Reproduce the records below word for word.
*** Records supplied ***
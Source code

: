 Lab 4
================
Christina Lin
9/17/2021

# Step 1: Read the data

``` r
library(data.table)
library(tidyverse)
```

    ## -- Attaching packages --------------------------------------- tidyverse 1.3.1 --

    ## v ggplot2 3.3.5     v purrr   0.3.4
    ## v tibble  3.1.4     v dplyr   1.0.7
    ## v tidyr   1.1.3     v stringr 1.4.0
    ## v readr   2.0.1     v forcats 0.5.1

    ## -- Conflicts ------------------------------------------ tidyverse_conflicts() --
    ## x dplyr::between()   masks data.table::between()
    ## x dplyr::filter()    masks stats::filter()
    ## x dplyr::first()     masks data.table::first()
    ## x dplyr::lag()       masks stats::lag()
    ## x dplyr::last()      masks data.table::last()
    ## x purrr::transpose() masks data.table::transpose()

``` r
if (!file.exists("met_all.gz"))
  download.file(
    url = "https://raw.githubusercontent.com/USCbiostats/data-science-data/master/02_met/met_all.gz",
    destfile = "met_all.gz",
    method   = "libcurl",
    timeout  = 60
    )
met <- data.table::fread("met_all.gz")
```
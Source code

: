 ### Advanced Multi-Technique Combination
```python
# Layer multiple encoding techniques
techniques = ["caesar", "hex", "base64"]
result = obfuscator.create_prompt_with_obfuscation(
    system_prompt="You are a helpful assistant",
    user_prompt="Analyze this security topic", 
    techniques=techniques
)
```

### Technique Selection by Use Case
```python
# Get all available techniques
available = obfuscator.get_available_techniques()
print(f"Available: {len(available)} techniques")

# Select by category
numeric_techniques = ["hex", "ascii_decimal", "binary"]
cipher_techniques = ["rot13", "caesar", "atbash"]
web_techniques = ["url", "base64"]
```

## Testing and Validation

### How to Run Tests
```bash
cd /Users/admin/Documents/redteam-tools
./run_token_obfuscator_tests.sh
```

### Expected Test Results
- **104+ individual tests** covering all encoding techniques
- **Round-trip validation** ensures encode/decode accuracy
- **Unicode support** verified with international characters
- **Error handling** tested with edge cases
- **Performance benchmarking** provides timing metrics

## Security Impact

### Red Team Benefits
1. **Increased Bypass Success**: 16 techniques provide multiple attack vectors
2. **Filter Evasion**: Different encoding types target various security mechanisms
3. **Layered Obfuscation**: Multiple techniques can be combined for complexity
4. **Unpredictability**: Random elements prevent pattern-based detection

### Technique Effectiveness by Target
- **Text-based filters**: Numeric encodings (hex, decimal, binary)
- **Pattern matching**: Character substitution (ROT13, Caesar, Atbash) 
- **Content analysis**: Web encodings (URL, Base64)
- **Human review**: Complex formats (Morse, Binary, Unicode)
***
— Output —
Source code

: Lab 4
================
Christina Lin
9/17/2021

# Step 1: Read the data

``` r
library(data.table)
library(tidyverse)
```

    ## -- Attaching packages --------------------------------------- tidyverse 1.3.1 --

    ## v ggplot2 3.3.5     v purrr   0.3.4
    ## v tibble  3.1.4     v dplyr   1.0.7
    ## v tidyr   1.1.3     v stringr 1.4.0
    ## v readr   2.0.1     v forcats 0.5.1

    ## -- Conflicts ------------------------------------------ tidyverse_conflicts() --
    ## x dplyr::between()   masks data.table::between()
    ## x dplyr::filter()    masks stats::filter()
    ## x dplyr::first()     masks data.table::first()
    ## x dplyr::lag()       masks stats::lag()
    ## x dplyr::last()      masks data.table::last()
    ## x purrr::transpose() masks data.table::transpose()

``` r
if (!file.exists("met_all.gz"))
  download.file(
    url = "https://raw.githubusercontent.com/USCbiostats/data-science-data/master/02_met/met_all.gz",
    destfile = "met_all.gz",
    method   = "libcurl",
    timeout  = 60
    )
met <- data.table::fread("met_all.gz")
```
Source code

: ### Advanced Multi-Technique Combination
```python
# Layer multiple encoding techniques
techniques = ["caesar", "hex", "base64"]
result = obfuscator.create_prompt_with_obfuscation(
    system_prompt="You are a helpful assistant",
    user_prompt="Analyze this security topic", 
    techniques=techniques
)
```

### Technique Selection by Use Case
```python
# Get all available techniques
available = obfuscator.get_available_techniques()
print(f"Available: {len(available)} techniques")

# Select by category
numeric_techniques = ["hex", "ascii_decimal", "binary"]
cipher_techniques = ["rot13", "caesar", "atbash"]
web_techniques = ["url", "base64"]
```

## Testing and Validation

### How to Run Tests
```bash
cd /Users/admin/Documents/redteam-tools
./run_token_obfuscator_tests.sh
```

### Expected Test Results
- **104+ individual tests** covering all encoding techniques
- **Round-trip validation** ensures encode/decode accuracy
- **Unicode support** verified with international characters
- **Error handling** tested with edge cases
- **Performance benchmarking** provides timing metrics

## Security Impact

### Red Team Benefits
1. **Increased Bypass Success**: 16 techniques provide multiple attack vectors
2. **Filter Evasion**: Different encoding types target various security mechanisms
3. **Layered Obfuscation**: Multiple techniques can be combined for complexity
4. **Unpredictability**: Random elements prevent pattern-based detection

### Technique Effectiveness by Target
- **Text-based filters**: Numeric encodings (hex, decimal, binary)
- **Pattern matching**: Character substitution (ROT13, Caesar, Atbash) 
- **Content analysis**: Web encodings (URL, Base64)
- **Human review**: Complex formats (Morse, Binary, Unicode)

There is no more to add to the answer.